Expansion on the 2017 Compliance Guidance

The new guidance, entitled: "Evaluation of Corporate Compliance Programs," updates and expands a prior version that the Criminal Division's Fraud Section released in February 2017 (2017 Compliance Guidance).1

While the Updated Compliance Guidance incorporates and addresses the same general issues and topics as the 2017 Compliance Guidance, the new document provides additional factors, in the form of questions, that prosecutors may consider when assessing cases, and an overall framework for that evaluation.

As with previous DOJ guidance documents—including the 2017 Compliance Guidance, the FCPA Resource Guide, the U.S. Sentencing Commission Guidelines Manual, and the "Principles of Federal Prosecution of Business Organizations" in the Justice Manual—the Updated Compliance Guidance emphasizes that prosecutors' assessments of compliance program effectiveness are not based on a checklist or formula; rather, prosecutors make individualized determinations based on companies' particular risk profiles and the measures they have undertaken to mitigate such risks. The Updated Compliance Guidance, however, gives companies a clearer and more comprehensive sense of DOJ's views on the design, implementation, and operation of effective compliance programs. Notably, in heavily regulated industries, such as healthcare and finance, DOJ continues to recommend that prosecutors refer to industry-specific regulations and agency guidance when assessing compliance program effectiveness.

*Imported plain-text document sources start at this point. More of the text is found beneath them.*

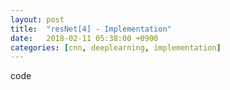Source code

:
 ```yaml
---
layout: post
title:  "resNet[4] - Implementation"
date:   2018-02-11 05:38:00 +0900
categories: [cnn, deeplearning, implementation]
---
```


code
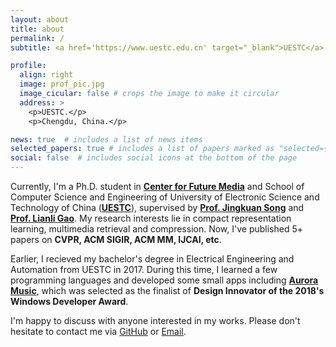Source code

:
 ```yaml
---
layout: about
title: about
permalink: /
subtitle: <a href='https://www.uestc.edu.cn' target="_blank">UESTC</a> &#183; <a href='mailto:xiaosu.zhu@outlook.com' target="_blank">xiaosu.zhu@outlook.com</a> &#183; <span>Ph.D. student</span> &#183; <span>Compact Representation Learning</span> 

profile:
  align: right
  image: prof_pic.jpg
  image_cicular: false # crops the image to make it circular
  address: >
    <p>UESTC.</p>
    <p>Chengdu, China.</p>

news: true  # includes a list of news items
selected_papers: true # includes a list of papers marked as "selected={true}"
social: false  # includes social icons at the bottom of the page
---
```


Currently, I'm a Ph.D. student in [**Center for Future Media**](https://cfm.uestc.edu.cn/index) and School of Computer Science and Engineering of University of Electronic Science and Technology of China ([**UESTC**](https://www.uestc.edu.cn)), supervised by [**Prof. Jingkuan Song**](https://cfm.uestc.edu.cn/~songjingkuan/) and [**Prof. Lianli Gao**](https://lianligao.github.io). My research interests lie in compact representation learning, multimedia retrieval and compression. Now, I've published 5+ papers on **CVPR, ACM SIGIR, ACM MM, IJCAI, etc**.

Earlier, I recieved my bachelor's degree in Electrical Engineering and Automation from UESTC in 2017. During this time, I learned a few programming languages and developed some small apps including [**Aurora Music**](https://github.com/xiaosu-zhu/Aurora.Music), which was selected as the finalist of **Design Innovator of the 2018's Windows Developer Award**.

I'm happy to discuss with anyone interested in my works. Please don't hesitate to contact me via [GitHub](https://github.com/xiaosu-zhu) or [Email](mailto:xiaosu.zhu@outlook.com).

Additional Clarity on DOJ's Expectations

The Updated Compliance Guidance organizes 12 topics under the three "fundamental questions" about compliance program effectiveness found in Section 9-28.000 of the Justice Manual:

  1. Is the program well designed?
  2. Is the program being implemented effectively?
  3. Does the compliance program work in practice?

Part I discusses best practices and expectations related to the design of compliance programs, specifically the identification, assessment, and definition of the risks facing a given company; the existence of appropriate compliance policies and procedures; tailored risk-based training and communications programs; confidential reporting structures and investigation processes; third-party due diligence and management; and due diligence and integration processes in the context of mergers and acquisitions.

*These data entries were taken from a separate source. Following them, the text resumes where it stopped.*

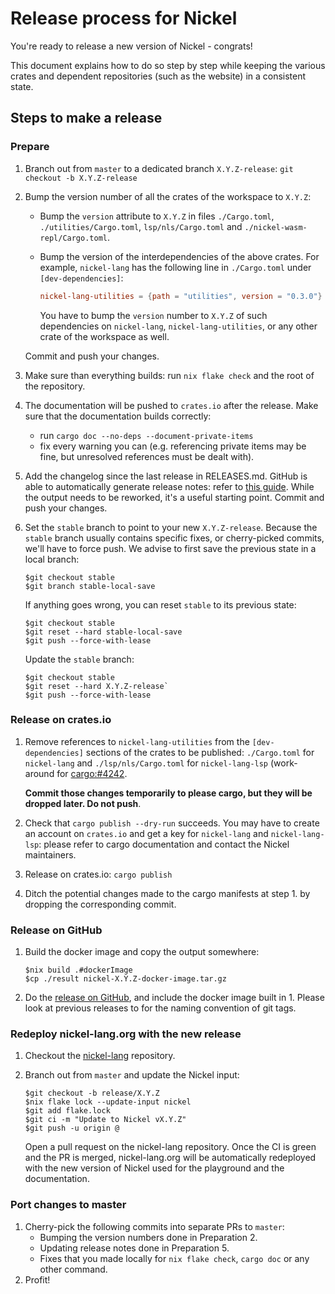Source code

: # Release process for Nickel

You're ready to release a new version of Nickel - congrats!

This document explains how to do so step by step while keeping the various
crates and dependent repositories (such as the website) in a consistent state.

## Steps to make a release

### Prepare

1. Branch out from `master` to a dedicated branch `X.Y.Z-release`:
   `git checkout -b X.Y.Z-release`
2. Bump the version number of all the crates of the workspace to `X.Y.Z`:
   - Bump the `version` attribute to `X.Y.Z` in files `./Cargo.toml`,
     `./utilities/Cargo.toml`, `lsp/nls/Cargo.toml` and
     `./nickel-wasm-repl/Cargo.toml`.
   - Bump the version of the interdependencies of the above crates. For example,
     `nickel-lang` has the following line in `./Cargo.toml` under
     `[dev-dependencies]`:

     ```toml
     nickel-lang-utilities = {path = "utilities", version = "0.3.0"}
     ```

     You have to bump the `version` number to `X.Y.Z` of such dependencies on
     `nickel-lang`, `nickel-lang-utilities`, or any other crate of the
     workspace as well.

   Commit and push your changes.
3. Make sure than everything builds: run `nix flake check` and the root of the
   repository.
4. The documentation will be pushed to `crates.io` after the release. Make sure
   that the documentation builds correctly:
    - run `cargo doc --no-deps --document-private-items`
    - fix every warning you can (e.g. referencing private items may be fine, but
        unresolved references must be dealt with).
5. Add the changelog since the last release in RELEASES.md. GitHub is able to
   automatically generate release notes: refer to [this
   guide](https://docs.github.com/en/repositories/releasing-projects-on-github/automatically-generated-release-notes).
   While the output needs to be reworked, it's a useful starting point. Commit
   and push your changes.
6. Set the `stable` branch to point to your new `X.Y.Z-release`. Because the
   `stable` branch usually contains specific fixes, or cherry-picked commits,
   we'll have to force push. We advise to first save the previous state in a
   local branch:

   ```console
   $git checkout stable
   $git branch stable-local-save
   ```

   If anything goes wrong, you can reset `stable` to its previous state:

   ```console
   $git checkout stable
   $git reset --hard stable-local-save
   $git push --force-with-lease
   ```

   Update the `stable` branch:

   ```console
   $git checkout stable
   $git reset --hard X.Y.Z-release`
   $git push --force-with-lease
   ```

### Release on crates.io

1. Remove references to `nickel-lang-utilities` from the `[dev-dependencies]`
   sections of the crates to be published: `./Cargo.toml` for `nickel-lang`
   and `./lsp/nls/Cargo.toml` for `nickel-lang-lsp` (work-around for
   [cargo:#4242](https://github.com/rust-lang/cargo/issues/4242).

   **Commit those changes temporarily to please cargo, but they will be
   dropped later. Do not push**.
2. Check that `cargo publish --dry-run` succeeds. You may have to create an
   account on `crates.io` and get a key for `nickel-lang` and
   `nickel-lang-lsp`: please refer to cargo documentation and contact the
   Nickel maintainers.
3. Release on crates.io: `cargo publish`
4. Ditch the potential changes made to the cargo manifests at step 1. by
   dropping the corresponding commit.

### Release on GitHub

1. Build the docker image and copy the output somewhere:

   ```console
   $nix build .#dockerImage
   $cp ./result nickel-X.Y.Z-docker-image.tar.gz
   ```

2. Do the [release on
   GitHub](https://docs.github.com/en/repositories/releasing-projects-on-github/managing-releases-in-a-repository),
   and include the docker image built in 1. Please look at previous releases to
   for the naming convention of git tags.

### Redeploy nickel-lang.org with the new release

1. Checkout the [nickel-lang](https://github.com/tweag/nickel-lang.org/)
   repository.
2. Branch out from `master` and update the Nickel input:

   ```console
   $git checkout -b release/X.Y.Z
   $nix flake lock --update-input nickel
   $git add flake.lock
   $git ci -m "Update to Nickel vX.Y.Z"
   $git push -u origin @
   ```

   Open a pull request on the nickel-lang repository. Once the CI is green and
   the PR is merged, nickel-lang.org will be automatically redeployed with the
   new version of Nickel used for the playground and the documentation.

### Port changes to master

1. Cherry-pick the following commits into separate PRs to `master`:
     - Bumping the version numbers done in Preparation 2.
     - Updating release notes done in Preparation 5.
     - Fixes that you made locally for `nix flake check`, `cargo
       doc` or any other command.
2. Profit!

Part II examines hallmarks of effective compliance program implementation, including commitment by senior and middle management to a culture of ethics and compliance with the law; the autonomy of and the sufficiency of resources for the compliance function; and the establishment of incentive structures to encourage compliance and disciplinary measures to deter noncompliance.

Finally, Part III details metrics that prosecutors should use to assess the adequacy and effectiveness of the compliance program in practice, exploring a program's capacity for continuous improvement, periodic testing, and review; the existence of mechanisms to investigate misconduct in a timely and thorough manner; and the company's ability to conduct a thorough root-cause analysis of underlying misconduct and take steps to remediate those root causes and prevent future misconduct.

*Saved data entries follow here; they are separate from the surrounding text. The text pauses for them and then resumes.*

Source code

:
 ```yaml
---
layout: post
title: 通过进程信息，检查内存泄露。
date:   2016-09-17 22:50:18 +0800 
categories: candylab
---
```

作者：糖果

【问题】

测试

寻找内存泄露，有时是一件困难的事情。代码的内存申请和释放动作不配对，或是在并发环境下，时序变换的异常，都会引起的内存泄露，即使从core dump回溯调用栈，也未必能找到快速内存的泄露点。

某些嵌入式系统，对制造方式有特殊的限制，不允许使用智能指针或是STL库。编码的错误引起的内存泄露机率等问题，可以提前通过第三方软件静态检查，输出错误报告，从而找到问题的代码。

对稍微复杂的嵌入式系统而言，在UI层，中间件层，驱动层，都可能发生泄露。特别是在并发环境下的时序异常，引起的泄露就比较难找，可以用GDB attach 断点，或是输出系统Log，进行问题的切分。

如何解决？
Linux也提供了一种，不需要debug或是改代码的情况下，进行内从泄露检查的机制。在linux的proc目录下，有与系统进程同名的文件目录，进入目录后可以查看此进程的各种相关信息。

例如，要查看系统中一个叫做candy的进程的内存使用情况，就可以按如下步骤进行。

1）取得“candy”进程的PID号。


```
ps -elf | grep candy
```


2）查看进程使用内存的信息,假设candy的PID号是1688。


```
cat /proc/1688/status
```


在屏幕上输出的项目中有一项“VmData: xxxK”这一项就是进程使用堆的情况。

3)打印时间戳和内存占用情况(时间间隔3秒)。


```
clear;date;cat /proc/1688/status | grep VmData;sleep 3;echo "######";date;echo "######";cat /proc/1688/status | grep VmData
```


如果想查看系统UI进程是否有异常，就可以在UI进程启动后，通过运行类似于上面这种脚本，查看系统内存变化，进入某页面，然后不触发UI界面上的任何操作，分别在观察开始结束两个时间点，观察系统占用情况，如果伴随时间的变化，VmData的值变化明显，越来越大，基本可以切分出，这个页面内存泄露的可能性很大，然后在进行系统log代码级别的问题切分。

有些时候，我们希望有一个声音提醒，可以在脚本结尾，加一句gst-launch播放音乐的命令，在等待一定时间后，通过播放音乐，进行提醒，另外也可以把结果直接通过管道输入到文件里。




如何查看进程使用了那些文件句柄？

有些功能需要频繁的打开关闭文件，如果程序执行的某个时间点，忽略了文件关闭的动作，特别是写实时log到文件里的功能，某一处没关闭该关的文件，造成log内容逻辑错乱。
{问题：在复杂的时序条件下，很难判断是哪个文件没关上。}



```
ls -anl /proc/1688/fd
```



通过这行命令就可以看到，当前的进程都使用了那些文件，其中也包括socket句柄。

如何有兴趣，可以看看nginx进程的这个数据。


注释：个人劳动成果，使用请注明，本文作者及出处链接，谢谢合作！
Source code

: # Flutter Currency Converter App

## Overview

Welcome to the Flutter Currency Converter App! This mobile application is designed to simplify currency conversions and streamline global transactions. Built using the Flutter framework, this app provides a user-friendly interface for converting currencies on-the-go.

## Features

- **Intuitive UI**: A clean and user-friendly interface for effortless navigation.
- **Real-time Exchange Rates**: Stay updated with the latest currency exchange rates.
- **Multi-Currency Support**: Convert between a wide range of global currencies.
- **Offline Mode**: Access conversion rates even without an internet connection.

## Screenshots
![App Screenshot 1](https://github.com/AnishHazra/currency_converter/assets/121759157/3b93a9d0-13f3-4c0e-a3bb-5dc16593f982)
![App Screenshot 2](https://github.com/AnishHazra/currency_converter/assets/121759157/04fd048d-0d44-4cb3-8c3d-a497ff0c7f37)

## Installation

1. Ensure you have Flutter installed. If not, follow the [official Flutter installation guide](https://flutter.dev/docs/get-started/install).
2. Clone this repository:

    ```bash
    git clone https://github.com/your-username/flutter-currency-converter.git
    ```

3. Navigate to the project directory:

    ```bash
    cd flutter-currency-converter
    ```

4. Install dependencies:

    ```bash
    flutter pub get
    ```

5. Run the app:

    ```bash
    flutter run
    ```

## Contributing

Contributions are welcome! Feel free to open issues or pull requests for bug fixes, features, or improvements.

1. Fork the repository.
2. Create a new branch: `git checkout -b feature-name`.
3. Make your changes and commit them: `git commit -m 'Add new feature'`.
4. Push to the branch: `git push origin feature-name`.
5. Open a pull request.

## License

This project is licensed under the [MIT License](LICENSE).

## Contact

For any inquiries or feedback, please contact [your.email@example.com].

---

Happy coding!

For each topic addressed, the Updated Compliance Guidance includes a short introduction that explains its broader context and importance and cites, where appropriate, relevant sections from the Justice Manual and U.S. Sentencing Guidelines.

Twice the length of the 2017 Compliance Guidance, the Updated Compliance Guidance adds 61 new factors that both companies and prosecutors should consider when evaluating the design, implementation, and operation of compliance programs. These new factors, which span 29 different categories and are presented in question form, are included in an Appendix to this Advisory. For example, when discussing the form, content, and effectiveness of compliance training, the previous guidance directed companies and prosecutors to consider whether " [t]he training [has] been offered in the form and language appropriate for the intended audience? How has the company measured the effectiveness of the training?" The new guidance provides four additional factors for consideration:

  • Is the training provided online or in-person (or both), and what is the company's rationale for its choice?
  • Has the training addressed lessons learned from prior compliance incidents?
  • Have employees been tested on what they have learned?
  • How has the company addressed employees who fail all or a portion of the testing?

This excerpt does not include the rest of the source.